A hot legal topic is predictive coding in e-discovery. In the automated approach to reviewing discovery documents for responsiveness, computers do much of the work instead of armies of humans reviewing each document. Those who doubt the reliability – and I would argue inevitability – of predictive coding could learn a lesson from how Wall Street automates trading. 

Computers That Trade on the News (New York Times, 23 Dec 2010) reports that the “number-crunchers on Wall Street are starting to crunch something else: the news.” It describes ‘robo-readers”, software that digests large volumes of text reports about companies and markets, assessing the meaning of news and social media. The analysis triggers real-time trades, without human intervention.

Predictive (automated) coding is conceptually similar. Just as a trader’s computer analyzes news to execute trade, a lawyer’s computer can analyze documents to determine responsiveness and privilege. The challenge with predictive coding is the question of judicial defensibility. For more on predictive coding, see the October 2010 eDiscovery Institute Survey on Predictive Coding (PDF) and my colleague Foster Gibbon’s July 2010 Integreon blog post, The Future of Automated Document Review.

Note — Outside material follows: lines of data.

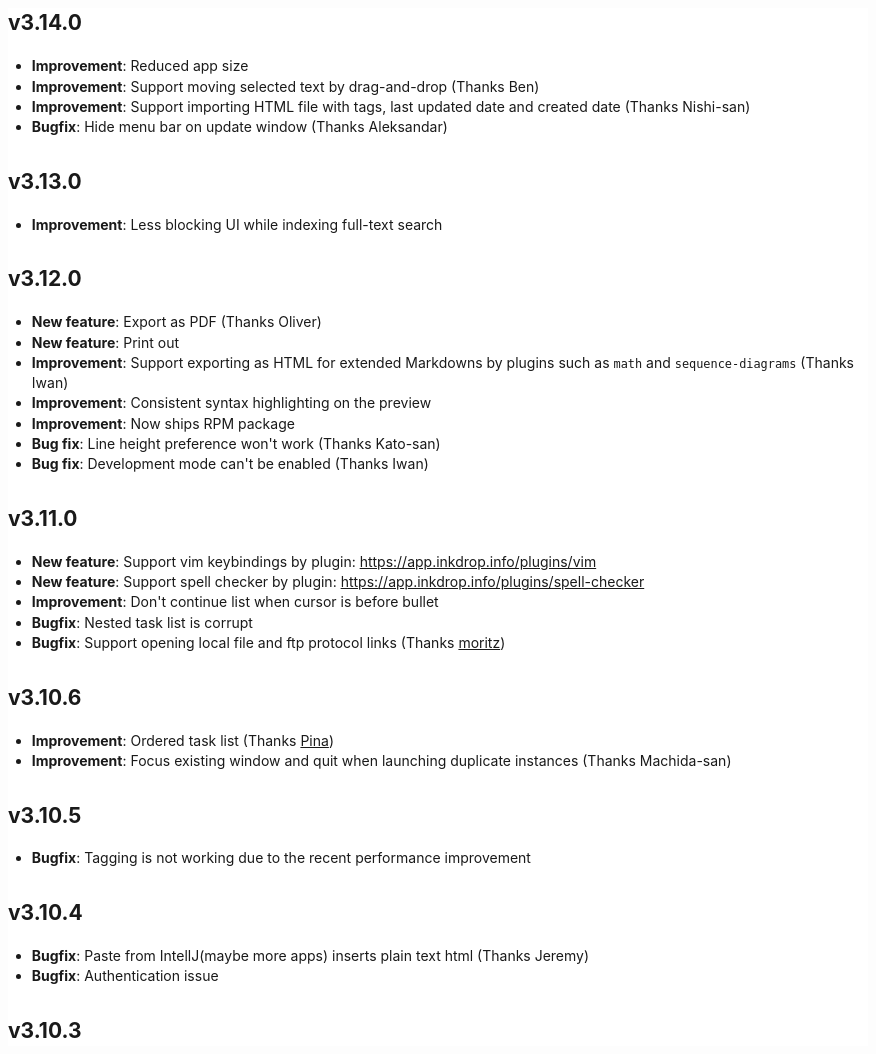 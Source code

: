 ## v3.14.0

- **Improvement**: Reduced app size
- **Improvement**: Support moving selected text by drag-and-drop (Thanks Ben)
- **Improvement**: Support importing HTML file with tags, last updated date and created date (Thanks Nishi-san)
- **Bugfix**: Hide menu bar on update window (Thanks Aleksandar)

## v3.13.0

- **Improvement**: Less blocking UI while indexing full-text search

## v3.12.0

- **New feature**: Export as PDF (Thanks Oliver)
- **New feature**: Print out
- **Improvement**: Support exporting as HTML for extended Markdowns by plugins such as `math` and `sequence-diagrams` (Thanks Iwan)
- **Improvement**: Consistent syntax highlighting on the preview
- **Improvement**: Now ships RPM package
- **Bug fix**: Line height preference won't work (Thanks Kato-san)
- **Bug fix**: Development mode can't be enabled (Thanks Iwan)

## v3.11.0

- **New feature**: Support vim keybindings by plugin: https://app.inkdrop.info/plugins/vim
- **New feature**: Support spell checker by plugin: https://app.inkdrop.info/plugins/spell-checker
- **Improvement**: Don't continue list when cursor is before bullet
- **Bugfix**: Nested task list is corrupt
- **Bugfix**: Support opening local file and ftp protocol links (Thanks [moritz](https://forum.inkdrop.info/t/links-in-preview/91/2))

## v3.10.6

- **Improvement**: Ordered task list (Thanks [Pina](https://forum.inkdrop.info/t/bug-ordered-list-checkbox-cannot-be-checked/83))
- **Improvement**: Focus existing window and quit when launching duplicate instances (Thanks Machida-san)

## v3.10.5

- **Bugfix**: Tagging is not working due to the recent performance improvement

## v3.10.4

- **Bugfix**: Paste from IntellJ(maybe more apps) inserts plain text html (Thanks Jeremy)
- **Bugfix**: Authentication issue

## v3.10.3
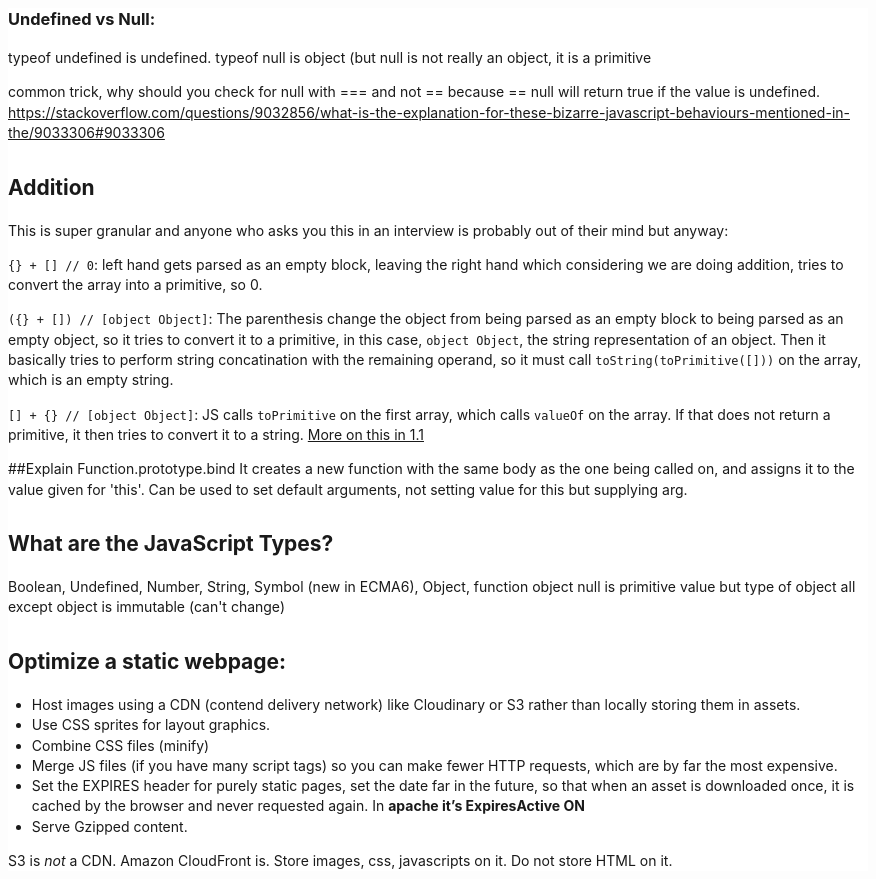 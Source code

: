 ### Undefined vs Null:

typeof undefined is undefined. typeof null is object (but null is not really an object, it is a primitive

common trick, why should you check for null with === and not == because == null will return true if the value is undefined. 
https://stackoverflow.com/questions/9032856/what-is-the-explanation-for-these-bizarre-javascript-behaviours-mentioned-in-the/9033306#9033306

## Addition
This is super granular and anyone who asks you this in an interview is probably out of their mind but anyway:

`{} + [] // 0`: left hand gets parsed as an empty block, leaving the right hand which considering we are doing addition, tries to convert the array into a primitive, so 0.

`({} + []) // [object Object]`: The parenthesis change the object from being parsed as an empty block to being parsed as an empty object, so it tries to convert it to a primitive, in this case, `object Object`, the string representation of an object. Then it basically tries to perform string concatination with the remaining operand, so it must call `toString(toPrimitive([]))` on the array, which is an empty string.

`[] + {} // [object Object]`: JS calls `toPrimitive` on the first array, which calls `valueOf` on the array. If that does not return a primitive, it then tries to convert it to a string. [More on this in 1.1](http://2ality.com/2012/01/object-plus-object.html)


##Explain Function.prototype.bind 
It creates a new function with the same body as the one being called on, and assigns it to the value given for 'this'.
Can be used to set default arguments, not setting value for this but supplying arg.


## What are the JavaScript Types? 
Boolean, Undefined, Number, String, Symbol (new in ECMA6), Object, function object
null is primitive value but type of object
all except object is immutable (can't change)


## Optimize a static webpage:
* Host images using a CDN (contend delivery network) like Cloudinary or S3 rather than locally storing them in assets.
* Use CSS sprites for layout graphics.
* Combine CSS files (minify)
* Merge JS files (if you have many script tags) so you can make fewer HTTP requests, which are by far the most expensive. 
* Set the EXPIRES header for purely static pages, set the date far in the future, so that when an asset is downloaded once, it is cached by the browser and never requested again. In **apache it’s ExpiresActive ON**
* Serve Gzipped content.

S3 is *not* a CDN. Amazon CloudFront is. Store images, css, javascripts on it. Do not store HTML on it.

If the stewards of large sums of money trust computers to decide what to do with their money, why don’t courts and litigators trust computers to make decisions about documents?

Today, lawyers and courts typically presume that predictive coding is unreliable. For example, the January 2011 Inside Counsel reader poll found that 53% answered no to “Do you think computer review of documents for e-discovery purposes is as accurate as human review?” Perhaps the percent will change after respondents read, in the same issue, Computerized E-Discovery Document Review is Accurate and Defensible.)

Why do predictive coding proponents have the burden of proof to rebut the presumption that predictive coding is unreliable? And note that burden of proof is high.

That Wall Street traders willingly stake large sums on computerized text analysis suggests that the courts should reverse the presumption. They should presume that predictive coding is reliable. The burden of proof should shift to predictive coding opponents to show that it is not reliable.

Objection Your Honor! Wall Street is not a courtroom. Your Honor, traders can test. They can run the robo-readers historically, assess what trades the software would have made, and prove they work properly.

Your Honor, lawyers can do the same. Some studies support the reliability of predictive coding. I am unaware of any published study that finds predictive coding is unreliable or that finds that human reviewers are reliable.

Dozens of large US companies face a future of expensive document reviews. Wouldn’t it would pay for them to “run the tests” to prove predictive coding works. Yes, testing is expensive. But so is repeatedly paying for human document review.

In November I argued in The Case for General Counsels to Invest in R&D for investment to “develop defensible automatic / predictive coding for litigation document review”. Wall Street traders have put much money on the line based on automated text analysis. If that does not inspire GCs to make the investment to rebut the predictive coding unreliability presumption, what will?